The UK’s immigration statistics are full of surprises. It is not just the wholly unsustainable explosion in the numbers arriving (1.2m), but also the rapid growth in those leaving (0.6m).


And if we dig down deeper into who is coming and who is going, those trends become even more alarming. The departures lounge is full of doctors and millionaires, who are now leaving the UK in greater numbers than Russia!


On the immigration side of the ledger, things look even worse.  The fastest growing categories are direct asylum (up 57-fold), channel crossings (up twentyfold in four years), students and dependents.  While all these groups consume public services, none are likely to contribute much to our tax system. Of the 1.2m arrivals, just 2,768 came under the Global Talent Visa Scheme - the high end visa scheme for the likes of tech entrepreneurs and consultant surgeons. In other words, while those arriving could fill a city the size of Glasgow, those who are ready and able to make a meaningful economic contribution would barely fill a street.

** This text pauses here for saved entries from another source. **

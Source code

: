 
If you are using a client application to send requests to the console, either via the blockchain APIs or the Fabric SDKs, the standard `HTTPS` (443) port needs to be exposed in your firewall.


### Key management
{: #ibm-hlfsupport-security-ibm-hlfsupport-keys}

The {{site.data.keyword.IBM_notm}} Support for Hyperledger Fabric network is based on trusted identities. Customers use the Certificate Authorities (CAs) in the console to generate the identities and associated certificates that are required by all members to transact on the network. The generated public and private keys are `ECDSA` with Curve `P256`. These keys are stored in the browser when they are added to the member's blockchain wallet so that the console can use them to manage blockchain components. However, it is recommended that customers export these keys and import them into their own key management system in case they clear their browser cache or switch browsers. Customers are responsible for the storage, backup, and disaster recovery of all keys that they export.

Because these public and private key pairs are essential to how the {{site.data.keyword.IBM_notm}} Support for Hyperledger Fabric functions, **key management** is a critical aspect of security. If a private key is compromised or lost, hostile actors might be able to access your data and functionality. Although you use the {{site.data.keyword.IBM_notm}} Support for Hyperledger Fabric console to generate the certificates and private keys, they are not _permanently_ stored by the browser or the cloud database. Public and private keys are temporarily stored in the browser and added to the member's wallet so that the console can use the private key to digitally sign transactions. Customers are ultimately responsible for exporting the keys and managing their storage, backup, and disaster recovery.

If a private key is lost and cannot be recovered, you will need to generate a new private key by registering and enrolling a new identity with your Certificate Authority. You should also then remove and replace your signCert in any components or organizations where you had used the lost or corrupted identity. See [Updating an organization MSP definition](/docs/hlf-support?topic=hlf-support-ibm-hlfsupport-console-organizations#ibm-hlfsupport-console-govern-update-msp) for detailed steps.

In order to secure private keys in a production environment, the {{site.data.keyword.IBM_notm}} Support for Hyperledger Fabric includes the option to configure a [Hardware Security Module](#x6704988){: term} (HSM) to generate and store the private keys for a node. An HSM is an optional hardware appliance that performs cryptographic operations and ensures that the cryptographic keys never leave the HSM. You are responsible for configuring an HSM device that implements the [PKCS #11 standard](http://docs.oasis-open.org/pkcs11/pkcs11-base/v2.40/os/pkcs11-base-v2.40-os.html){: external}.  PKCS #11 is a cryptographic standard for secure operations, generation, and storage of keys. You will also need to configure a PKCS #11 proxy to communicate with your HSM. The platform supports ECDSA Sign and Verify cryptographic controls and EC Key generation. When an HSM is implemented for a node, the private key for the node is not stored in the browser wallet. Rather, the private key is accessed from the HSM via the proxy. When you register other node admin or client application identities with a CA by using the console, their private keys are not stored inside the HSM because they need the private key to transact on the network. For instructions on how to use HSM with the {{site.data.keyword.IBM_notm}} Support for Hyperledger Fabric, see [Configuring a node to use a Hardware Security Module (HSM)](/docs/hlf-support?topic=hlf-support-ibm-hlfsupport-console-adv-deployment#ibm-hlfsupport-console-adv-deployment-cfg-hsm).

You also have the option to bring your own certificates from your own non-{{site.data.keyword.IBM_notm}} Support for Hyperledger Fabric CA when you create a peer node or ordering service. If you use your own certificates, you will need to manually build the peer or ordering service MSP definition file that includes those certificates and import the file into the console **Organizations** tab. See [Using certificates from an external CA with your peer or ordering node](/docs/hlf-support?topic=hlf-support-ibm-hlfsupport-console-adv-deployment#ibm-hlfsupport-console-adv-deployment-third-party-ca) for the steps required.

Britain has become a tragic victim of the new world order. For the poor and those from the developing world, the UK is the great free lunch of globalisation. Study, work, marry or smuggle your way in and soon you are guaranteed a lifelong all-you-can-eat buffet for you and your extended family. Free healthcare, education, housing, elderly care, benefits, legal protections and access to one of the largest charitable sectors in the world. You do not need to contribute anything. In fact, the less you contribute the more you get!


At the same time, we cannot retain our ablest and richest. Why should they stay in crushingly bureaucratic jobs, suffering falling real wages and marginal tax rates as high as 77%? Myriad other countries now offer talented Brits tax rates of 0-20% and better working environments. Even old Europe has cottoned on; with countries like Portugal, Spain, Greece and Croatia offering wealthy Brits a place in the sun with minimal tax. Thanks to the explosion in remote working, schemes like this are growing exponentially. And there really is no downside. Should you get sick, retire or lose your job, you are just a plane ride away from Big State Britain’s welfare net.  

My wife is a doctor. Emigration is one of the main things she and her friends now talk about.  With house prices crashing, this is fast becoming the middle classes’ new dinner party staple.


The increasingly common pattern is to do your education and medical training in the UK, then spend a few years abroad, seeing the world and building a nest egg. When you’re ready to have kids, return to the UK and endure the NHS in order to access parental leave, healthcare, childcare and early years education. As the kids get older, head off again for a better life. Presumably, when those medics get really old, sick or broke, they can always return for a final binge at the big state buffet. 


You can see the problem here. The state pays for all the expensive bits of people’s lives. But when the time comes to paying it back, productive workers naturally prefer to head off for lower taxes and better jobs. Big states and revolving doors don’t mix.

It is important to appreciate this is not just doctors, bankers or IT workers.  Over half of us will end up in the top tax bracket at some point in our career.  For example, builders and truckers routinely earn £150k in a mining or construction boom. When we’re the ones doing the work, the sentiment invariably is, ‘Why should Jeremy Hunt get most of this?’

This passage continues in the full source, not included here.